This post Statistics: The Bureaucrat’s Weapon appeared first on Daily Reckoning.
The government “shutdown” enters its second month.
But today we raise a celebratory cheer…
A cheer for the temporary unemployment of one subset of furloughed federal employees.
We refer to the government statisticians who collect, sort, analyze, worry, torture and weaponize economic data.
That is, those who throw false weights upon the scales in support of government policy x or government policy y.
For without statistics the government is all thumbs, a plodding doofus… a fumbling cyclops speared through its one and only eye.
This beast forms a greatly reduced menace to American liberty.
Explains the late libertarian economist Murray Rothbard (with a polite tip of the cap to old Daily Reckoning hand Gary North):
Certainly, only by statistics, can the federal government make even a fitful attempt to plan, regulate, control or reform various industries — or impose central planning… on the entire economic system. If the government received no railroad statistics, for example, how in the world could it even start to regulate railroad rates, finances and other affairs? How could the government impose price controls if it didn’t even know what goods have been sold on the market, and what prices were prevailing?
More:
Statistics… are the eyes and ears of the interventionists: of the intellectual reformer, the politician and the government bureaucrat. Cut off those eyes and ears, destroy those crucial guidelines to knowledge and the whole threat of government intervention is almost completely eliminated.
That is, without statistics the government could not “govern” us as it would.
And to be governed, noted 19th-century philosopher Pierre-Joseph Proudhon:
Is to be watched, inspected, spied upon, directed, law-driven, numbered, regulated, enrolled, indoctrinated, preached at, controlled, checked, estimated, valued, censured, commanded… registered, counted, taxed, stamped, measured, numbered, assessed, licensed, authorized, admonished, prevented, forbidden, reformed, corrected, punished… drilled, fleeced, exploited, monopolized, extorted from, squeezed, hoaxed, robbed… repressed, fined, vilified, harassed, hunted down, abused, clubbed, disarmed, bound, choked, imprisoned, judged, condemned, shot, deported, sacrificed, sold, betrayed; and to crown all, mocked, ridiculed, derided, outraged, dishonored.
We might file additional torts… but we operate on a strict word count.
And the federal government presently lacks an entire bucketful of data to govern us…
MarketWatch reports the current cataclysm may delay the following economic reports:
Durable goods orders (Jan. 25)… core capital equipment orders (Jan. 25)… new home sales (Jan. 25)… advance trade in goods (Jan. 29)… housing vacancies (Jan. 29)… gross domestic product (Jan. 30)… personal income (Jan. 31)… core inflation (Jan. 31)… construction spending (Feb. 1).
We prefer to be uninformed rather than misinformed.
We therefore relish the prospect of going uninformed about the latest GDP numbers, for instance.
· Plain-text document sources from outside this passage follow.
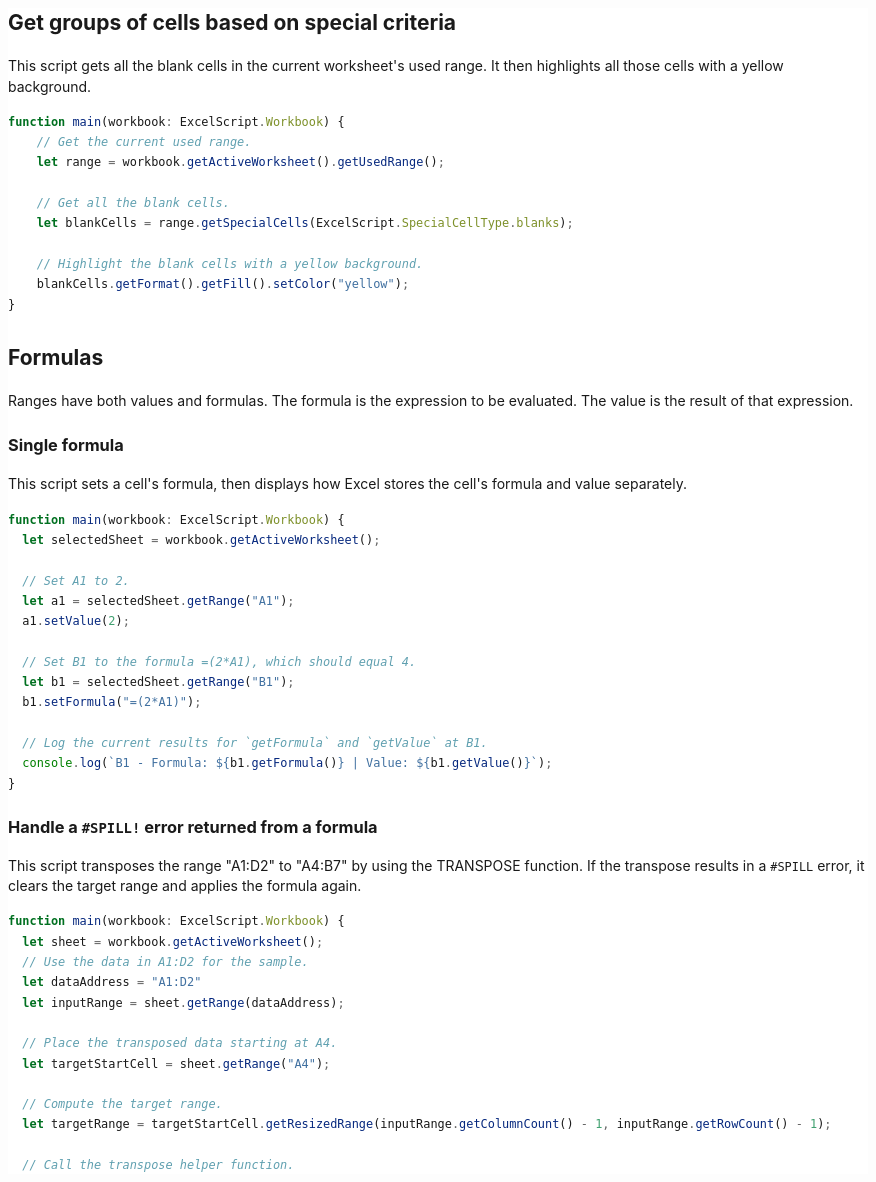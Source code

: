 ## Get groups of cells based on special criteria

This script gets all the blank cells in the current worksheet's used range. It then highlights all those cells with a yellow background.

```TypeScript
function main(workbook: ExcelScript.Workbook) {
    // Get the current used range.
    let range = workbook.getActiveWorksheet().getUsedRange();
    
    // Get all the blank cells.
    let blankCells = range.getSpecialCells(ExcelScript.SpecialCellType.blanks);

    // Highlight the blank cells with a yellow background.
    blankCells.getFormat().getFill().setColor("yellow");
}
```

## Formulas

Ranges have both values and formulas. The formula is the expression to be evaluated. The value is the result of that expression.

### Single formula

This script sets a cell's formula, then displays how Excel stores the cell's formula and value separately.

```TypeScript
function main(workbook: ExcelScript.Workbook) {
  let selectedSheet = workbook.getActiveWorksheet();

  // Set A1 to 2.
  let a1 = selectedSheet.getRange("A1");
  a1.setValue(2);

  // Set B1 to the formula =(2*A1), which should equal 4.
  let b1 = selectedSheet.getRange("B1");
  b1.setFormula("=(2*A1)");

  // Log the current results for `getFormula` and `getValue` at B1.
  console.log(`B1 - Formula: ${b1.getFormula()} | Value: ${b1.getValue()}`);
}
```

### Handle a `#SPILL!` error returned from a formula

This script transposes the range "A1:D2" to "A4:B7" by using the TRANSPOSE function. If the transpose results in a `#SPILL` error, it clears the target range and applies the formula again.

```TypeScript
function main(workbook: ExcelScript.Workbook) {
  let sheet = workbook.getActiveWorksheet();
  // Use the data in A1:D2 for the sample.
  let dataAddress = "A1:D2"
  let inputRange = sheet.getRange(dataAddress);

  // Place the transposed data starting at A4.
  let targetStartCell = sheet.getRange("A4");

  // Compute the target range.
  let targetRange = targetStartCell.getResizedRange(inputRange.getColumnCount() - 1, inputRange.getRowCount() - 1);

  // Call the transpose helper function.
```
Government at all levels is credited with a thumping 36% of U.S. GDP spending.
But assume the government pays a fellow to dig a hole. Assume further it pays him to refill it.
By the official telling, you have just witnessed an increase to the gross domestic product.
Imagine further that the charade was financed through debt.
In its GDP calculations, the Bureau of Economic Analysis suggests debt-financed government spending adds authentic oomph to the economy.
But financial advisory firm Baker & Co. says money government borrows must eventually be repaid.
Thus, it is not income. It is “artificial stimulus.”
Subtract the artificial stimulus, Baker argues… and real GDP has declined an average 7.45% each year since 2007.
On a similar note…
A fellow by the name of John Williams captains the website ShadowStats.
His stated purpose is to expose and analyze “flaws in current U.S. government economic data and reporting.”
The government adds a cup of water to a cup of milk, for example. Thus may it claim to produce two cups of “milk.”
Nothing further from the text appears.